→ **PROBLEM**: Set down, please, exactly the lines below that run from the line with "- **Handwritten Notes:**" to the line with "- **Learning Sources:**", both lines included.

(Stored data entries)
-- Opening Marker --
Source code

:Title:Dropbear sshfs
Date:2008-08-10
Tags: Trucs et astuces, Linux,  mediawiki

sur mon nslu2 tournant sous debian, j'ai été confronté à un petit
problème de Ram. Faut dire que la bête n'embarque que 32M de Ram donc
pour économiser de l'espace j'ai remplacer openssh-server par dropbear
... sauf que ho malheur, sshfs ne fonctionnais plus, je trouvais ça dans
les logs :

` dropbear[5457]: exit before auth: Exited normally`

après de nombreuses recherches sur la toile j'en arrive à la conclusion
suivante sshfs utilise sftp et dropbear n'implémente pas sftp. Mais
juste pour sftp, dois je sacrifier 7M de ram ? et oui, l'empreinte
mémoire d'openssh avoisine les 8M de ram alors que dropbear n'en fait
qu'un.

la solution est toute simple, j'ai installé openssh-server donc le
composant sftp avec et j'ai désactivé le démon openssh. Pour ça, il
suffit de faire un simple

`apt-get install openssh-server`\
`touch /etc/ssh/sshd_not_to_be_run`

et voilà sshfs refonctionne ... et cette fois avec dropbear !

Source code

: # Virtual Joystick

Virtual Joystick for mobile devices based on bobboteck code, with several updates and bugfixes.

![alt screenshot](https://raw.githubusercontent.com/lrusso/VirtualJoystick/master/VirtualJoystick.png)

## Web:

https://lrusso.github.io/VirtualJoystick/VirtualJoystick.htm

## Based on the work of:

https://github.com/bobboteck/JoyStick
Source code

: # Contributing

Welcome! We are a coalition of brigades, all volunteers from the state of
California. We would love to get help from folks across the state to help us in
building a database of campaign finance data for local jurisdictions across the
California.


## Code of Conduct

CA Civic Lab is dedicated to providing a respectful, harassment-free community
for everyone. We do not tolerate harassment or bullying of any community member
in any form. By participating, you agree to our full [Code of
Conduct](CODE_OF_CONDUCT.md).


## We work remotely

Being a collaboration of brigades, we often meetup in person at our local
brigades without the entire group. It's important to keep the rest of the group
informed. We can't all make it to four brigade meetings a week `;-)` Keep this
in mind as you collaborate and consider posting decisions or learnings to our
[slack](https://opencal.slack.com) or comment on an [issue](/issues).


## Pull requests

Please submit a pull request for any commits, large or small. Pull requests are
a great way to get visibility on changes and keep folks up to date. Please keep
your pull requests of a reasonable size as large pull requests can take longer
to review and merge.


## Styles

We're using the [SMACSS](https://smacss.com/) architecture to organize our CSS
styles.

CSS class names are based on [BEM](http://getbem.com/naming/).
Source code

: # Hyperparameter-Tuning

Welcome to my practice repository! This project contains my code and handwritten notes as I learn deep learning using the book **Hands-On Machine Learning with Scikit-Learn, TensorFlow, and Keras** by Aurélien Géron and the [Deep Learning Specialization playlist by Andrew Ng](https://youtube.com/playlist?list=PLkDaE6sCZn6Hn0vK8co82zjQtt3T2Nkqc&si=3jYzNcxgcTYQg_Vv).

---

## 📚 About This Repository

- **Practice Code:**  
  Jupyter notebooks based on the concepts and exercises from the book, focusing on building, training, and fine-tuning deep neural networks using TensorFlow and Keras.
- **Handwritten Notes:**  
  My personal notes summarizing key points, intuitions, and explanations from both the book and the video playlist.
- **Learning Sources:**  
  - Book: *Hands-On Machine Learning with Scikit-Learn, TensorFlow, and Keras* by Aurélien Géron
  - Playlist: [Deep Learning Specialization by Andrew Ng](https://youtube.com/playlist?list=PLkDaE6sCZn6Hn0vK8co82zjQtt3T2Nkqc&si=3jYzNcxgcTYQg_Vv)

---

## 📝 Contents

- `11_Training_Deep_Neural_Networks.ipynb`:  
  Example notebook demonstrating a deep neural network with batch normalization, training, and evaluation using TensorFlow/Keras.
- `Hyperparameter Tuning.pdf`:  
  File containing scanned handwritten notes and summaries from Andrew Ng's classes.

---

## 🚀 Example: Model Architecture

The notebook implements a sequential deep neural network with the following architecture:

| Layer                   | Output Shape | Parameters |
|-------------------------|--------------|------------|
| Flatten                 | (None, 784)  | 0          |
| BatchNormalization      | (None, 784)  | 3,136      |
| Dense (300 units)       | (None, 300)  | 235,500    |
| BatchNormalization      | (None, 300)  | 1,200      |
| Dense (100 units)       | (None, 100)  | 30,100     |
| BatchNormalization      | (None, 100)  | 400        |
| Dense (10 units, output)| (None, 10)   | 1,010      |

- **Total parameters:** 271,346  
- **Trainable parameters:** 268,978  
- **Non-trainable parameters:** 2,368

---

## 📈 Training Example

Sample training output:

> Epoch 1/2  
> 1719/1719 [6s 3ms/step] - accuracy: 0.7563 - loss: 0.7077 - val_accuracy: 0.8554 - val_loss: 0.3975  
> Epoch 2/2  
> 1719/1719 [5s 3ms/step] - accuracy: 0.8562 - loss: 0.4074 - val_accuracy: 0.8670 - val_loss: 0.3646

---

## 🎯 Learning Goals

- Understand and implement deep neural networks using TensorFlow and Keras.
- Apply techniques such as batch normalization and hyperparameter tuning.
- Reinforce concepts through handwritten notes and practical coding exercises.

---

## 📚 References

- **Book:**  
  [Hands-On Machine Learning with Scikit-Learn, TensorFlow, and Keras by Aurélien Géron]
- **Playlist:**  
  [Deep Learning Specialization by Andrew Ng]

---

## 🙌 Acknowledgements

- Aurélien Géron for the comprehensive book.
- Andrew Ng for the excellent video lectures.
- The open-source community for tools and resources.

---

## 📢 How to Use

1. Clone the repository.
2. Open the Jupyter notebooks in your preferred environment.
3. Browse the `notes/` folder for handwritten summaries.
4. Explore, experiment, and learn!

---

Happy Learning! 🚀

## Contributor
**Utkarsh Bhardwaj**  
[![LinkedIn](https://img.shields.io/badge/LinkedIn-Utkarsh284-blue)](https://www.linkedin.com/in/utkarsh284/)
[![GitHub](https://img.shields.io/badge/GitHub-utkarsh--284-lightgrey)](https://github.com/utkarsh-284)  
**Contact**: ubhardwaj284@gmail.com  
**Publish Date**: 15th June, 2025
-- Closing Marker --
→ **YOUR SOLUTION**:
- **Handwritten Notes:**  
  My personal notes summarizing key points, intuitions, and explanations from both the book and the video playlist.
- **Learning Sources:**  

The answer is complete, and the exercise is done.